◆ **Problem description**
Your task is to find every line in the records that holds the string "instances" and copy it.

%%

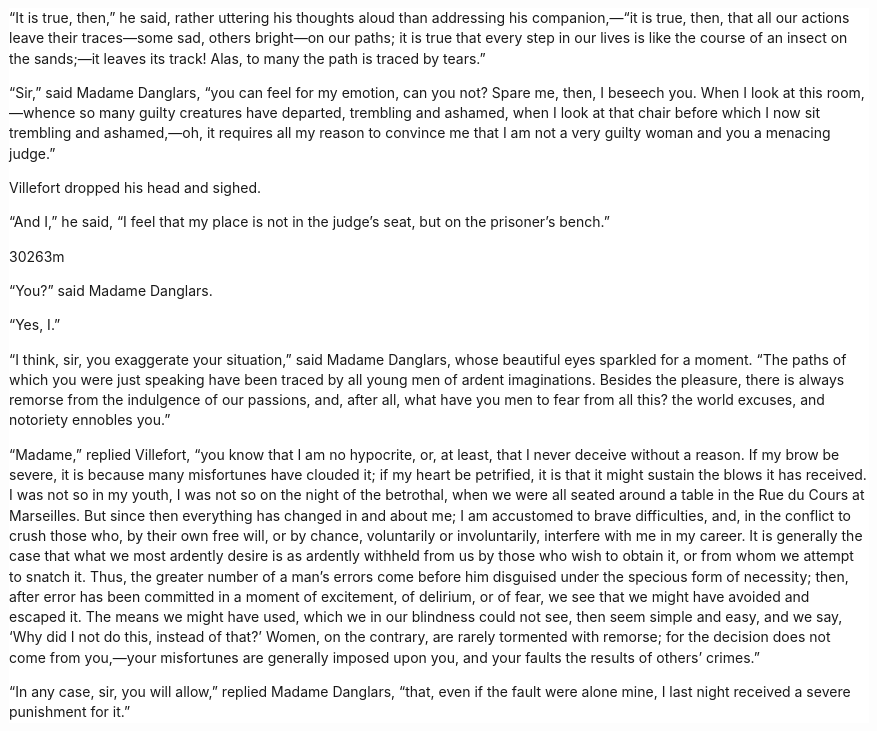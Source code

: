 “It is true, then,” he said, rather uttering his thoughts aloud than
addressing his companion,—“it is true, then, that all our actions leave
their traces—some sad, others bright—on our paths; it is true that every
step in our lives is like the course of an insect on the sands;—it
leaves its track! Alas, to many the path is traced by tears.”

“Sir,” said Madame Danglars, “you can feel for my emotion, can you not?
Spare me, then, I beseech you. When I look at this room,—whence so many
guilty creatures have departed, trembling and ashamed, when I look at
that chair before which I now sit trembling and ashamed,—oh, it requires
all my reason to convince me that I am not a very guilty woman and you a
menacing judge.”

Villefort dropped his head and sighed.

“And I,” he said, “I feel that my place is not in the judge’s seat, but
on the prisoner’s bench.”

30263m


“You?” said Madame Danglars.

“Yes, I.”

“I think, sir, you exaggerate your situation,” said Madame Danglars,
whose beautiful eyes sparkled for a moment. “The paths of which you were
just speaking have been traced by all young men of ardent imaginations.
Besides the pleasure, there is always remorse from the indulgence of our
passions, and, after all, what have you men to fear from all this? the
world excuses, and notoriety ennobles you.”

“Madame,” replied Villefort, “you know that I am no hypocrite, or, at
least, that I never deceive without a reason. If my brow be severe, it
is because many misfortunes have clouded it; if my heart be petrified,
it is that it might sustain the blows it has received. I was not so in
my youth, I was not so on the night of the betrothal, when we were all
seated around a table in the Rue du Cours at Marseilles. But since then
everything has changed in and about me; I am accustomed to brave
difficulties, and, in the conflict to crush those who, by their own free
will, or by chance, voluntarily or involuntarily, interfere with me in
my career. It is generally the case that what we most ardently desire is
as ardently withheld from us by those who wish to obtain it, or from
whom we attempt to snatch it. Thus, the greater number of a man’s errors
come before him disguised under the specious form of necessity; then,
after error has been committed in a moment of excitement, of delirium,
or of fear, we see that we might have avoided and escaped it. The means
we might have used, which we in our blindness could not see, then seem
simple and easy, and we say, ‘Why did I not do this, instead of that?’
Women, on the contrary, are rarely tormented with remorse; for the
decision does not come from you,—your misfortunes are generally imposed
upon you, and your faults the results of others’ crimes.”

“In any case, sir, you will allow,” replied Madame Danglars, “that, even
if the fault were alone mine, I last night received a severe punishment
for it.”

%%
%%

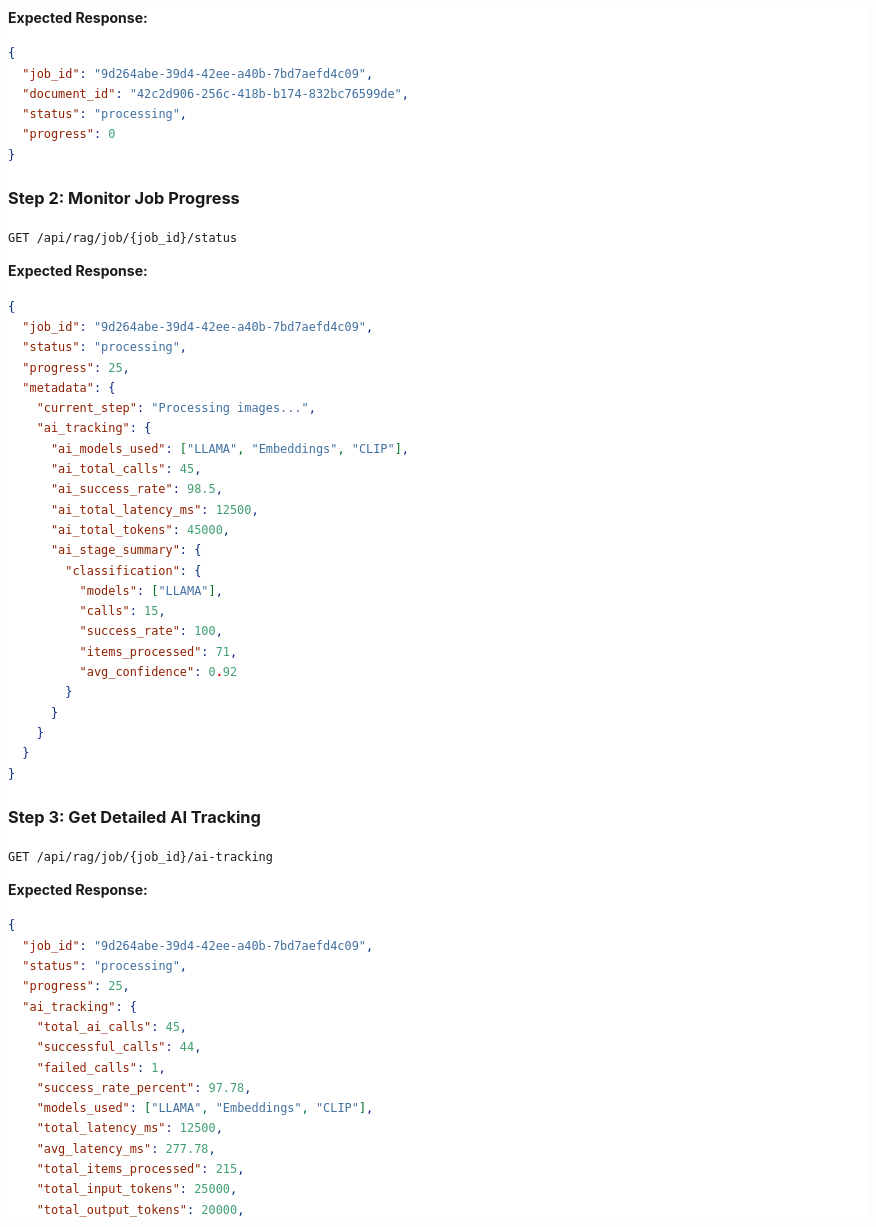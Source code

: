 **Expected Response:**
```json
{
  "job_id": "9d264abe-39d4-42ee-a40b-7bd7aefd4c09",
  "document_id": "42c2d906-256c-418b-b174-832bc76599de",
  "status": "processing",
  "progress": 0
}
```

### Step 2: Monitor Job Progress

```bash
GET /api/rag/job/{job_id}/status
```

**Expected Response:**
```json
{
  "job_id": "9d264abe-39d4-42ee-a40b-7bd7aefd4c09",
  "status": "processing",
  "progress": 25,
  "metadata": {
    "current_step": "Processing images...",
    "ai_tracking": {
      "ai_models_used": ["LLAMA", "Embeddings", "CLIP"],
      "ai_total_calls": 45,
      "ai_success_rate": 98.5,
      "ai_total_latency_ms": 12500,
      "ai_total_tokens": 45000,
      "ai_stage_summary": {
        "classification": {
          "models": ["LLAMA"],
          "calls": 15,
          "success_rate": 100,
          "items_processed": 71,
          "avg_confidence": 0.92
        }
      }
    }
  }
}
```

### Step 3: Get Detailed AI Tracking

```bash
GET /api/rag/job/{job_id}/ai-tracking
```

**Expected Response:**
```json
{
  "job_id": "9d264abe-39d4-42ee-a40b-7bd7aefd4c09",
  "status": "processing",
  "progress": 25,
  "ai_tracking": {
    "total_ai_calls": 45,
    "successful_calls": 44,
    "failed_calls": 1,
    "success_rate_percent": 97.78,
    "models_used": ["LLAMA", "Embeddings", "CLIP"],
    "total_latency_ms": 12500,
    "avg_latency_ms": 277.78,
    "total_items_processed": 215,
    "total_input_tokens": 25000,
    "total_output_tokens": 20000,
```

%%
%%

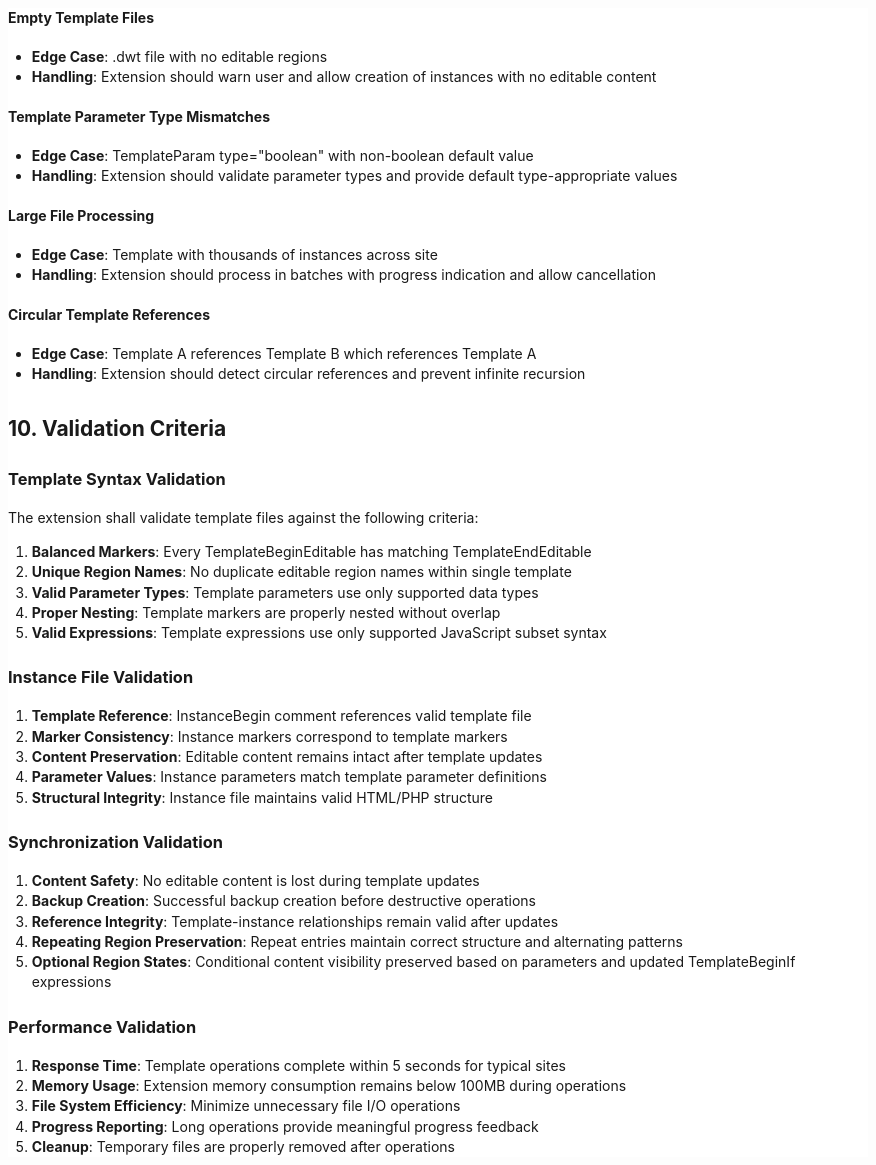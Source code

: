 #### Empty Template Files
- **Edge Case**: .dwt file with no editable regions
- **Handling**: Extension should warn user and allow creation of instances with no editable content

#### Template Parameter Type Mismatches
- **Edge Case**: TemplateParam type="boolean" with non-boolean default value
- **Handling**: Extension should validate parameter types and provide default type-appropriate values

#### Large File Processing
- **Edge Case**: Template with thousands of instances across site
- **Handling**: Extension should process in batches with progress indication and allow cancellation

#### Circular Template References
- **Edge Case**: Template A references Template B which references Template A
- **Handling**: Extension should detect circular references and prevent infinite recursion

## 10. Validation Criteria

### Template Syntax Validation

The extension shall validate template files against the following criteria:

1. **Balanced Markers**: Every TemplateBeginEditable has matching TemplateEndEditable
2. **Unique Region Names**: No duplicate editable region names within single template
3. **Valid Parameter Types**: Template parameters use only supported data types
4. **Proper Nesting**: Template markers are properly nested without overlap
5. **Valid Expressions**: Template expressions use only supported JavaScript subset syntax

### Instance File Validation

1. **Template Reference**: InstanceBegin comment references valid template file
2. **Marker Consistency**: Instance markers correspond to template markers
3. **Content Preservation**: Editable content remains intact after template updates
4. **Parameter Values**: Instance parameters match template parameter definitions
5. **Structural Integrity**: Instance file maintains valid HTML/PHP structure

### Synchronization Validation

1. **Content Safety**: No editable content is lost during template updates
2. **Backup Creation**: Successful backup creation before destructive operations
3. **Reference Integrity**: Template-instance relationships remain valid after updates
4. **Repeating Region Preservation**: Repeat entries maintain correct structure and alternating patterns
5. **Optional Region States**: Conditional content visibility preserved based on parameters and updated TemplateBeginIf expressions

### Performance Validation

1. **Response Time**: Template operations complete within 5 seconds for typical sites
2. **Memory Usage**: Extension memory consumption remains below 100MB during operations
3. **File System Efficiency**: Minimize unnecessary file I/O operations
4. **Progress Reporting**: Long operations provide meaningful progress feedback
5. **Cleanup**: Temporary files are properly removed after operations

%%

◆ **Response to the task**
- **Handling**: Extension should warn user and allow creation of instances with no editable content
- **Edge Case**: Template with thousands of instances across site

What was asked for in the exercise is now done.